Huaraz
Awesome mountain biking while being chased by dogs.
I arrived in Huaraz late on Tuesday, checked in to my hostel and went for a late dinner. On Wednesday, I mostly did work and walked around a bit in the town. I found the local market and got some delicious (and ridiculously cheap) mango.
There are multiple trips recommended in Lonely Planet but they are all a few hours drive each way. I read about Julio, a local guide specializing in mountain biking trips. I met him in the afternoon and he was really helpful and genuinely a nice guy. He confirmed my suspicion about the long drives for the "recommended" trips (such as Laguna 69 and Paron). He suggested other hikes that are closer and less touristy but still as beautiful. However, I was mostly drawn to his mountain biking trips.

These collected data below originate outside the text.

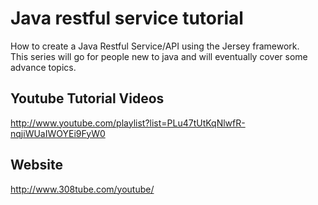 # Java restful service tutorial
How to create a Java Restful Service/API using the Jersey framework.  
This series will go for people new to java and will eventually cover some advance topics.

## Youtube Tutorial Videos
http://www.youtube.com/playlist?list=PLu47tUtKqNlwfR-nqjiWUaIWOYEi9FyW0

## Website
http://www.308tube.com/youtube/
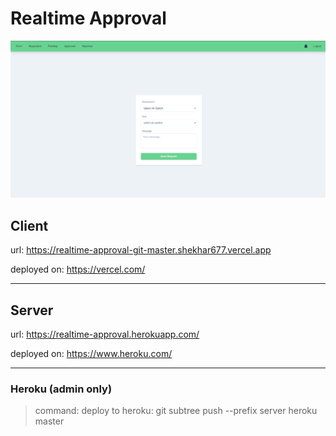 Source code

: # Realtime Approval

![Preview](./image.png "Realtime Approval")


## Client

url: https://realtime-approval-git-master.shekhar677.vercel.app

deployed on: https://vercel.com/

---

## Server

url: https://realtime-approval.herokuapp.com/

deployed on: https://www.heroku.com/

---

### Heroku (admin only)
> command: deploy to heroku: git subtree push --prefix server heroku master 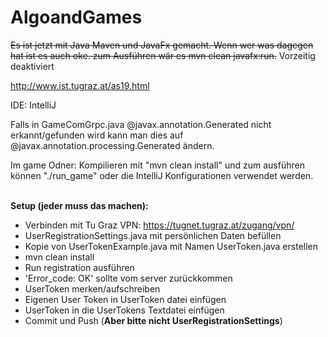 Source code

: # AlgoandGames


~~Es ist jetzt mit Java Maven und JavaFx gemacht. Wenn wer was dagegen hat ist es auch oke. zum Ausführen wär es mvn clean javafx:run.~~
Vorzeitig deaktiviert


http://www.ist.tugraz.at/as19.html

IDE: IntelliJ

Falls in GameComGrpc.java @javax.annotation.Generated nicht erkannt/gefunden wird kann man dies auf @javax.annotation.processing.Generated ändern.

Im game Odner: Kompilieren mit "mvn clean install" und zum ausführen können "./run_game" oder die IntelliJ Konfigurationen verwendet werden.

\
**Setup (jeder muss das machen):**
* Verbinden mit Tu Graz VPN: https://tugnet.tugraz.at/zugang/vpn/
* UserRegistrationSettings.java mit persönlichen Daten befüllen
* Kopie von UserTokenExample.java mit Namen UserToken.java erstellen
* mvn clean install
* Run registration ausführen
* 'Error_code: OK' sollte vom server zurückkommen
* UserToken merken/aufschreiben
* Eigenen User Token in UserToken datei einfügen
* UserToken in die UserTokens Textdatei einfügen
* Commit und Push (**Aber bitte nicht UserRegistrationSettings**) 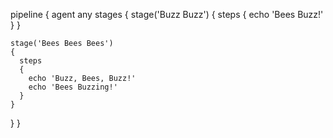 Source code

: pipeline
{
  agent any
  stages
  {
    stage('Buzz Buzz')
    {
      steps
      {
        echo 'Bees Buzz!'
      }
    }

    stage('Bees Bees Bees')
    {
      steps
      {
        echo 'Buzz, Bees, Buzz!'
        echo 'Bees Buzzing!'
      }
    }

  }
  }
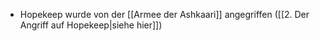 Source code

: + Hopekeep wurde von der [[Armee der Ashkaari]] angegriffen ([[2. Der Angriff auf Hopekeep|siehe hier]]) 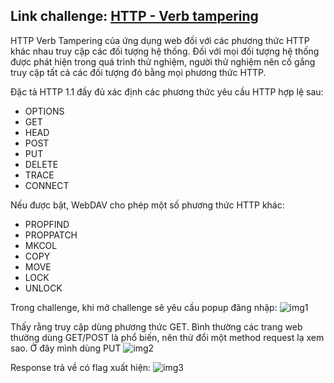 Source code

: ## Link challenge: [HTTP - Verb tampering](https://www.root-me.org/en/Challenges/Web-Server/HTTP-verb-tampering)

HTTP Verb Tampering của ứng dụng web đối với các phương thức HTTP khác nhau truy cập các đối tượng hệ thống. Đối với mọi đối tượng hệ thống được phát hiện trong quá trình thử nghiệm, người thử nghiệm nên cố gắng truy cập tất cả các đối tượng đó bằng mọi phương thức HTTP.

Đặc tả HTTP 1.1 đầy đủ xác định các phương thức yêu cầu HTTP hợp lệ sau:

- OPTIONS
- GET
- HEAD
- POST
- PUT
- DELETE
- TRACE
- CONNECT

Nếu được bật, WebDAV cho phép một số phương thức HTTP khác:

- PROPFIND
- PROPPATCH
- MKCOL
- COPY
- MOVE
- LOCK
- UNLOCK

Trong challenge, khi mở challenge sẽ yêu cầu popup đăng nhập:
![img1](https://i.imgur.com/9kN0guy.png)


Thấy rằng truy cập dùng phương thức GET. Bình thường các trang web thường dùng GET/POST là phổ biến, nên thử đổi một method request lạ xem sao. Ở đây mình dùng PUT
![img2](https://i.imgur.com/Wsr1ENI.png)


Response trả về có flag xuất hiện:
![img3](https://i.imgur.com/skrxFGT.png)
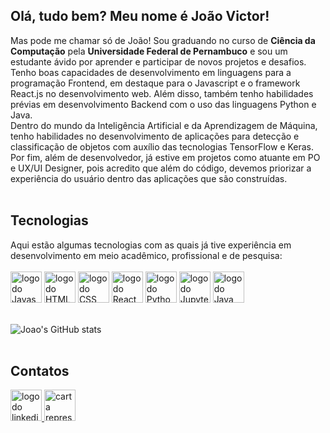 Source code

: <h2>Olá, tudo bem? Meu nome é João Victor!</h2>
Mas pode me chamar só de João! Sou graduando no curso de <b>Ciência da Computação</b> pela <b>Universidade Federal de Pernambuco</b> e sou um estudante ávido por aprender e participar de novos projetos e desafios.
<br>
Tenho boas capacidades de desenvolvimento em linguagens para a programação Frontend, em destaque para o Javascript e o framework React.js no desenvolvimento web. Além disso, também tenho habilidades prévias em desenvolvimento Backend com o uso das linguagens Python e Java.
<br>
Dentro do mundo da Inteligência Artificial e da Aprendizagem de Máquina, tenho habilidades no desenvolvimento de aplicações para detecção e classificação de objetos com auxílio das tecnologias TensorFlow e Keras.
<br>
Por fim, além de desenvolvedor, já estive em projetos como atuante em PO e UX/UI Designer, pois acredito que além do código, devemos priorizar a experiência do usuário dentro das aplicações que são construídas.
<br>
<br>

<h2>Tecnologias</h2>
Aqui estão algumas tecnologias com as quais já tive experiência em desenvolvimento em meio acadêmico, profissional e de pesquisa:
<br>
<br>
<div>
<img src="https://icongr.am/devicon/javascript-original.svg?size=128&color=currentColor" alt="logo do Javascript" height=50>
<img src="https://icongr.am/devicon/html5-original.svg?size=128&color=currentColor" alt="logo do HTML" height=50>
<img src="https://icongr.am/devicon/css3-original.svg?size=128&color=currentColor" alt="logo do CSS" height=50>
<img src="https://icongr.am/devicon/react-original.svg?size=128&color=currentColor" alt="logo do React" height=50>
<img src="https://icongr.am/devicon/python-original.svg?size=128&color=currentColor" alt="logo do Python" height=50>
<img src="https://upload.wikimedia.org/wikipedia/commons/thumb/3/38/Jupyter_logo.svg/44px-Jupyter_logo.svg.png?20190118024747" alt="logo do Jupyter Notebook" height=50>
<img src="https://icongr.am/devicon/java-original.svg?size=128&color=currentColor" alt="logo do Java" height=50>
</div>

<br>

![Joao's GitHub stats](https://github-readme-stats.vercel.app/api?username=joyvixtor&show_icons=true&theme=moltack&)
<br>
<br>
<h2>Contatos</h2>

<div>

<a href="https://www.linkedin.com/in/joaovicmelobez/">
<img src="https://img.icons8.com/?size=512&id=13930&format=png" alt="logo do linkedin" height=50>
</a>
<a href="mailto: joaovicmelobez@gmail.com">
<img src="https://img.icons8.com/?size=512&id=12623&format=png" alt="carta representando Email" height=50>
</a>

</div>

I decided to do 2 days of biking with him on Friday and Saturday. There is minimal driving involved, the trails are a bit technical, the group size is super small (initially just me), and we would be back in town early allowing me to do some work. That's a win-win-win-win situation.
Thursday was low-key, mostly spent it doing work and hanging out with people from the hostel.
Mountain biking in the Cordillera Blanca
I met Julio at 9am at his shop and we drove for about 45 minutes up in the Cordillera Blanca. The car drops up off at around 3,500m above sea level and we started biking a slight uphill for about another 45 minutes. The scenery around us was amazing, with views of pine trees, rivers, glaciers, Inca tombs, and earthquake fault lines.
Once we reached an altitude of 3,800m, we started our downhill down single track trails. Julio was very familiar with the area and was pointing me to many hidden side tracks.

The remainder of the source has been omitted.